For convenience we encode age
, year
, and cohort
as ordinal factors.
i, age_map = apc_df.index.get_level_values("age").factorize(sort=True)
j, year_map = apc_df.index.get_level_values("year").factorize(sort=True)
k, cohort_map = apc_df.index.get_level_values("cohort").factorize(sort=True)
Flat priors¶
We are now ready to build our first APC model, which will use flat priors for the age, period, and cohort effects. Throughout this post, let $i$ denote a sample's age, $j$ denote its period, and $k$ denote its cohort. All of our models will take the form
$$\begin{align*} \eta_{ijk} & = \eta_0 + \alpha_i + \beta_j + \gamma_k, \\ y_{ijk} & \sim \operatorname{NB}(N_{ijk} \cdot \exp(\eta_{ijk}), \nu). \end{align*}$$
Here $N_{ijk}$ is the number of women in the relevant age/period/cohort combination, $y_{ijk}$ is the total number of children they have, and $\nu$ controls the amount of overdispersion. Note that this is a negative binomial regression model with an offset term.
Using pymc
we specify the flat prior distributions
$$\pi(\eta_0), \pi(\alpha_i), \pi(\beta_i), \pi(\gamma_i) \propto 1.$$
coords = {
"age": age_map,
"year": year_map,
"cohort": cohort_map
}
SEED = 1234567890 # for reproducibility
with pm.Model(coords=coords, rng_seeder=SEED) as flat_model:
η0 = pm.Flat("η0")
α = pm.Flat("α", dims="age")
β = pm.Flat("β", dims="year")
γ = pm.Flat("γ", dims="cohort")
Using the prior $\nu \sim \operatorname{Half-}N(2.5^2)$, we specify $\eta_{ijk}$ and the observational likelihood as above.
with flat_model:
η = η0 + α[i] + β[j] + γ[k]
ν = pm.HalfNormal("ν", 2.5)
pm.NegativeBinomial("kids", N * at.exp(η), ν, observed=kids)

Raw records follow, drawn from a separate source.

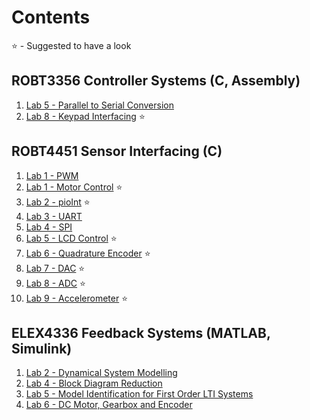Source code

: # Contents

:star: - Suggested to have a look

## ROBT3356 Controller Systems (C, Assembly)

1. [Lab 5 - Parallel to Serial Conversion](https://github.com/tylim2946/BCIT/tree/main/ROBT3356-Controller-Systems/ROBT3356_Lab05)
2. [Lab 8 - Keypad Interfacing](https://github.com/tylim2946/BCIT/tree/main/ROBT3356-Controller-Systems/ROBT3356_Lab08) :star:

## ROBT4451 Sensor Interfacing (C)

1. [Lab 1 - PWM](https://github.com/tylim2946/BCIT/tree/main/ROBT4451-Sensor-Interfacing/ROBT4451_Lab01_PWM)
2. [Lab 1 - Motor Control](https://github.com/tylim2946/BCIT/tree/main/ROBT4451-Sensor-Interfacing/ROBT4451_Lab01_MotorControl) :star:
3. [Lab 2 - pioInt](https://github.com/tylim2946/BCIT/tree/main/ROBT4451-Sensor-Interfacing/ROBT4451_Lab02_pioInt) :star:
4. [Lab 3 - UART](https://github.com/tylim2946/BCIT/tree/main/ROBT4451-Sensor-Interfacing/ROBT4451_Lab03_UART)
5. [Lab 4 - SPI](https://github.com/tylim2946/BCIT/tree/main/ROBT4451-Sensor-Interfacing/ROBT4451_Lab04_SPI)
6. [Lab 5 - LCD Control](https://github.com/tylim2946/BCIT/tree/main/ROBT4451-Sensor-Interfacing/ROBT4451_Lab05_LcdControl) :star:
7. [Lab 6 - Quadrature Encoder](https://github.com/tylim2946/BCIT/tree/main/ROBT4451-Sensor-Interfacing/ROBT4451_Lab06_QuadEncoder) :star:
8. [Lab 7 - DAC](https://github.com/tylim2946/BCIT/tree/main/ROBT4451-Sensor-Interfacing/ROBT4451_Lab07_DAC) :star:
9. [Lab 8 - ADC](https://github.com/tylim2946/BCIT/tree/main/ROBT4451-Sensor-Interfacing/ROBT4451_Lab08_ADC) :star:
10. [Lab 9 - Accelerometer](https://github.com/tylim2946/BCIT/tree/main/ROBT4451-Sensor-Interfacing/ROBT4451_Lab09_Accel) :star:

## ELEX4336 Feedback Systems (MATLAB, Simulink)

1. [Lab 2 - Dynamical System Modelling](https://github.com/tylim2946/BCIT/tree/main/ELEX4336-Feedback-Systems/Lab02)
2. [Lab 4 - Block Diagram Reduction](https://github.com/tylim2946/BCIT/tree/main/ELEX4336-Feedback-Systems/Lab04)
3. [Lab 5 - Model Identification for First Order LTI Systems](https://github.com/tylim2946/BCIT/tree/main/ELEX4336-Feedback-Systems/Lab05)
4. [Lab 6 - DC Motor, Gearbox and Encoder](https://github.com/tylim2946/BCIT/tree/main/ELEX4336-Feedback-Systems/Lab06)
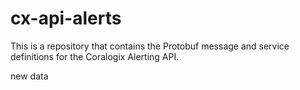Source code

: # cx-api-alerts

This is a repository that contains the Protobuf message and service definitions for the Coralogix Alerting API.

new data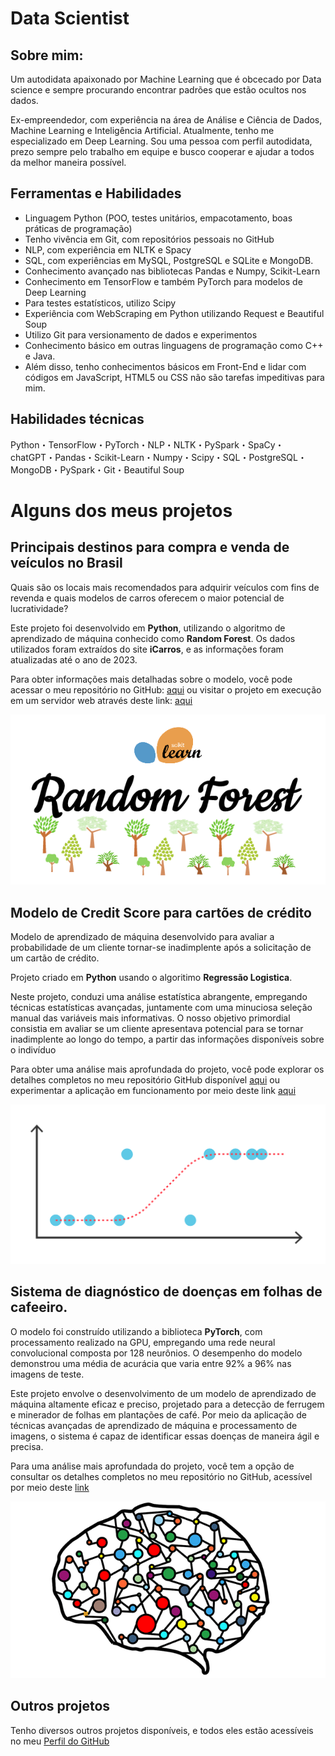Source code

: # Data Scientist
 
## Sobre mim:

Um autodidata apaixonado por Machine Learning que é obcecado por Data science e sempre procurando encontrar padrões que estão ocultos nos dados.

Ex-empreendedor, com experiência na área de Análise e Ciência de Dados, Machine Learning e Inteligência Artificial. Atualmente, tenho me especializado em Deep Learning. Sou uma pessoa com perfil autodidata, prezo sempre pelo trabalho em equipe e busco cooperar e ajudar a todos da melhor maneira possível.

## Ferramentas e Habilidades
- Linguagem Python (POO, testes unitários, empacotamento, boas práticas de programação)
- Tenho vivência em Git, com repositórios pessoais no GitHub
- NLP, com experiência em NLTK e Spacy
- SQL, com experiências em MySQL, PostgreSQL e SQLite e MongoDB. 
- Conhecimento avançado nas bibliotecas Pandas e Numpy, Scikit-Learn
- Conhecimento em TensorFlow e também PyTorch para modelos de Deep Learning
- Para testes estatísticos, utilizo Scipy
- Experiência com WebScraping em Python utilizando Request e Beautiful Soup
- Utilizo Git para versionamento de dados e experimentos
- Conhecimento básico em outras linguagens de programação como C++ e Java.
- Além disso, tenho conhecimentos básicos em Front-End e lidar com códigos em JavaScript, HTML5 ou CSS não são tarefas impeditivas para mim.

## Habilidades técnicas

Python・TensorFlow・PyTorch・NLP・NLTK・PySpark・SpaCy・chatGPT・Pandas・Scikit-Learn・Numpy・Scipy・SQL・PostgreSQL・MongoDB・PySpark・Git・Beautiful Soup

# Alguns dos meus projetos

## Principais destinos para compra e venda de veículos no Brasil

Quais são os locais mais recomendados para adquirir veículos com fins de revenda e quais modelos de carros oferecem o maior potencial de lucratividade?

Este projeto foi desenvolvido em **Python**, utilizando o algoritmo de aprendizado de máquina conhecido como **Random Forest**. Os dados utilizados foram extraídos do site **iCarros**, e as informações foram atualizadas até o ano de 2023.

Para obter informações mais detalhadas sobre o modelo, você pode acessar o meu repositório no GitHub: [aqui](https://github.com/RenatoDev4/projeto_veiculos_completo/tree/main) ou visitar o projeto em execução em um servidor web através deste link: [aqui](https://projeto-renato-datascience-veiculos.streamlit.app/)

![Random Forest](assets/random_forest_logo.png)

## Modelo de Credit Score para cartões de crédito

Modelo de aprendizado de máquina desenvolvido para avaliar a probabilidade de um cliente tornar-se inadimplente após a solicitação de um cartão de crédito.

Projeto criado em **Python** usando o algoritimo **Regressão Logistica**.

Neste projeto, conduzi uma análise estatística abrangente, empregando técnicas estatísticas avançadas, juntamente com uma minuciosa seleção manual das variáveis mais informativas. O nosso objetivo primordial consistia em avaliar se um cliente apresentava potencial para se tornar inadimplente ao longo do tempo, a partir das informações disponíveis sobre o indivíduo

Para obter uma análise mais aprofundada do projeto, você pode explorar os detalhes completos no meu repositório GitHub disponível [aqui](https://github.com/RenatoDev4/credit_score_lr_completo) ou experimentar a aplicação em funcionamento por meio deste link [aqui](https://credit-score-renato.streamlit.app/)

![Regressão Logistica](assets/Regressao_logistica.svg)

## Sistema de diagnóstico de doenças em folhas de cafeeiro.

O modelo foi construído utilizando a biblioteca **PyTorch**, com processamento realizado na GPU, empregando uma rede neural convolucional composta por 128 neurônios. O desempenho do modelo demonstrou uma média de acurácia que varia entre 92% a 96% nas imagens de teste.

Este projeto envolve o desenvolvimento de um modelo de aprendizado de máquina altamente eficaz e preciso, projetado para a detecção de ferrugem e minerador de folhas em plantações de café. Por meio da aplicação de técnicas avançadas de aprendizado de máquina e processamento de imagens, o sistema é capaz de identificar essas doenças de maneira ágil e precisa.

Para uma análise mais aprofundada do projeto, você tem a opção de consultar os detalhes completos no meu repositório no GitHub, acessível por meio deste [link](https://github.com/RenatoDev4/coffe-disease-and-pest)

![Rede Neural](assets/Redes-nuerais.png)

## Outros projetos

Tenho diversos outros projetos disponíveis, e todos eles estão acessíveis no meu [Perfil do GitHub](https://github.com/RenatoDev4?tab=repositories)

We are now ready to sample from the posterior distribution of this model.
CHAINS = 6
SAMPLE_KWARGS = {
"cores": CHAINS,
"random_seed": [SEED + i for i in range(CHAINS)]
}
with flat_model:
flat_trace = pm.sample(**SAMPLE_KWARGS)
We see quite a few warnings as a result of sampling, most notably over half of the post-tuning samples resulted in divergences, and the $\hat{R}$ statistics are well above the acceptable diagnostic threshold of 1.01. For simplicty, we focus on the $\hat{R}$ statistics.
flat_rhat = az.rhat(flat_trace)
ax = (flat_rhat.max()
.to_array()
.to_series()
.plot(kind="barh"))
ax.axvline(1, c="k", ls="--");
ax.set_xlabel(r"$\hat{R}$");
ax.invert_yaxis();
ax.set_ylabel(None);
We see that all of the parameters have $\hat{R}$ statistics significantly above one (two are above five) that are indicative of severe problems with inference. Focusing on the component of $\alpha$ with the highest $\hat{R}$ statistic we see that the chains are not very well mixed; they have explored completely different portions of the parameter space.
α_worst = flat_rhat["α"].idxmax()
az.plot_trace(flat_trace, var_names="α", coords={"age": α_worst}, divergences=False);
To quote the folk theorem of statistical computing:
When you have computational problems, often there’s a problem with your model.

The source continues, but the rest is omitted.